The Empirical Philosopher

Ötzi

20 November 2022

He quite resembles the other Iceman, Wim Hof, in this recent reconstruction: Ötzi, whose mummified remains were discovered in the Alps in 1991.

About this discovery, Carl Ruck wrote as follows:

“Oetzi, the ice man of the alps, has been uncovered, a Celtic shaman, exactly as we postulated, from the third pre-Christian millennium, at the dawn of the Indo-Europeans’ arrival, caught unawares on the mountaintop in his meditative trance by a sudden storm, and frozen until our day, with his trove of ‘medicinal’ mushrooms.”

This, in several respects, is nonsense.

Yes, Ötzi carried mushrooms with him. Four fruiting bodies in total, in two different varieties of polypores: Fomes fomentarius, also known as “tinder fungus”, as it was used as a firestarter; and Piptoporus betulinus, which has medicinal properties, and can be used as a laxative, but also to treat bacterial infections (by virtue of the indoles it contains, while the additional presence of sterols and triterpenes may also carry health benefits)—but also, again, as a firestarter (together with his mushrooms, Ötzi carried flint and pyrite, used to create sparks). These two types of mushroom have no hallucinogenic properties whatsoever. And for what it’s worth: no remains of these mushrooms were found inside Ötzi’s stomach, which, however, did contain his final meal: fat and meat from ibex, and einkorn wheat.

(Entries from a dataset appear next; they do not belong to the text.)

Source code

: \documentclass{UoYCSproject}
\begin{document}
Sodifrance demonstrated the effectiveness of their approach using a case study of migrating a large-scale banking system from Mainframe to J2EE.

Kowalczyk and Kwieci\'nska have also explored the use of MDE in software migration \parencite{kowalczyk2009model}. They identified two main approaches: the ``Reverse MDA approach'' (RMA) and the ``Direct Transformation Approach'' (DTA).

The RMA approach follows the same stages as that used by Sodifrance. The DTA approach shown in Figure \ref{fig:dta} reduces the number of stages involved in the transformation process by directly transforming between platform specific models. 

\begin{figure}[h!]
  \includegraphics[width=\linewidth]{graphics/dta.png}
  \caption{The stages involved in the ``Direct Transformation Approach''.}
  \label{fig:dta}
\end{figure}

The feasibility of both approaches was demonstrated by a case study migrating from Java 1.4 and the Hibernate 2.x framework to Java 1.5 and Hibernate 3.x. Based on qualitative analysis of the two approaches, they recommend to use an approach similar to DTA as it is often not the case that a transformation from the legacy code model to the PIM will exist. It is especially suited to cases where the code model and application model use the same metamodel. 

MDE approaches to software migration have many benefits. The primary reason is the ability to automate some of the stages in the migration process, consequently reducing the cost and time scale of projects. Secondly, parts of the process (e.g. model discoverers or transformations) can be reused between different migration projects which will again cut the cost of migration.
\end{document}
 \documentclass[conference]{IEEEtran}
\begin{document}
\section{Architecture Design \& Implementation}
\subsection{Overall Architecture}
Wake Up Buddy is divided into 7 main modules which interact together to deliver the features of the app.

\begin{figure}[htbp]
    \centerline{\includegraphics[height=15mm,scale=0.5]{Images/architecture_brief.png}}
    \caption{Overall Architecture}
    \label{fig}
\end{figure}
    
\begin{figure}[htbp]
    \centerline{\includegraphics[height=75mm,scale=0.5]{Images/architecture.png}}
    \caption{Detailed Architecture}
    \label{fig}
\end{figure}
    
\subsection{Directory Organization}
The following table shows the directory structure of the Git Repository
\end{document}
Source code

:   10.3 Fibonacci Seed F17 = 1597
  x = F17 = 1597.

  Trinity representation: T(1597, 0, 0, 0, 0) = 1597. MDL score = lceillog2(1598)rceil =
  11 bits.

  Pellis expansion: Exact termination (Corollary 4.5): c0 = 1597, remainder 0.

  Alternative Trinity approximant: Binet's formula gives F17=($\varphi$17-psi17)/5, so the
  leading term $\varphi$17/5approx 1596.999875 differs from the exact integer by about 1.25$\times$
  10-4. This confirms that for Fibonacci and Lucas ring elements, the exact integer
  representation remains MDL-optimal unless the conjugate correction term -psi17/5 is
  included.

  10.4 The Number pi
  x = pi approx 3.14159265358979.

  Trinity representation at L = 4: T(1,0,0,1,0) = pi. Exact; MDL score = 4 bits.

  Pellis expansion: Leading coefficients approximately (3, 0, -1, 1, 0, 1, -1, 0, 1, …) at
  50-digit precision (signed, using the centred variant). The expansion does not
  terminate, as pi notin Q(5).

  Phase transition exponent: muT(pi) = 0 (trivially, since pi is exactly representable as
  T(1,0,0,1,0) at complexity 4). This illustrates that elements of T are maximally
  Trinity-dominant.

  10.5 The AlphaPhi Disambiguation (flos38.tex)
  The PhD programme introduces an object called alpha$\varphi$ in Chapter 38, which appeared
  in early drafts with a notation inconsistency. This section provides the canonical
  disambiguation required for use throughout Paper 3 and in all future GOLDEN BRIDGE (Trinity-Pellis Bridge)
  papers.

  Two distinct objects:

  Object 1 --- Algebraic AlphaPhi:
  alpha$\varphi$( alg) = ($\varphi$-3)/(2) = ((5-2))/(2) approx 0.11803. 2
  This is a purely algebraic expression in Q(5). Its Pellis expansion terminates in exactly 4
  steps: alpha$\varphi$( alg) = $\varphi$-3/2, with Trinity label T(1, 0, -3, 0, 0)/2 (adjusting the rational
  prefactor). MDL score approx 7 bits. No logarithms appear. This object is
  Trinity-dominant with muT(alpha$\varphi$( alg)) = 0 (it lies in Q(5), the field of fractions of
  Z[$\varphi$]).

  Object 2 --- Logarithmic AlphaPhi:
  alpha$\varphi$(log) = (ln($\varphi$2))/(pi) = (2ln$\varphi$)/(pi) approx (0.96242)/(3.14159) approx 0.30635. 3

Ötzi was indeed “caught unawares”, yet by no means in a “meditative trance”: he was struck by an arrow that killed him. The arrow shattered his shoulder blade, struck nerves and blood vessels, and damaged one of his lungs, after which he bled to death. Nothing pretty.

So: no, Ötzi was not “uncovered exactly as Ruck postulated”. Ruck’s postulations are simply viciously circular.

And therefore, the problem with Ruck is not just that he sees mushrooms everywhere: it is also that, when there are actual mushrooms, he tends to misinterpret them.

To be continued.

Notes:

For Ruck’s description of Ötzi, see R. Gordon Wasson, A. Hofmann, C.A.P. Ruck, The Road To Eleusis: Unveiling the Secret of the Mysteries, 3rd ed., Berkeley CA (North Atlantic Books) 2008, p. 15.

Notice how Ruck, in the passage cited above, qualifies the use of “medicinal”, by placing quotation marks around the word. His intention is to be sarcastic. A number of scientists had qualified Ötzi’s mushrooms as medicinal, and rightly (or at least understandably) so; but according to Ruck, they should have been qualified as hallucinogenic (which they are not). This tendentiousness is, unfortunately, a sad case of bad scholarship.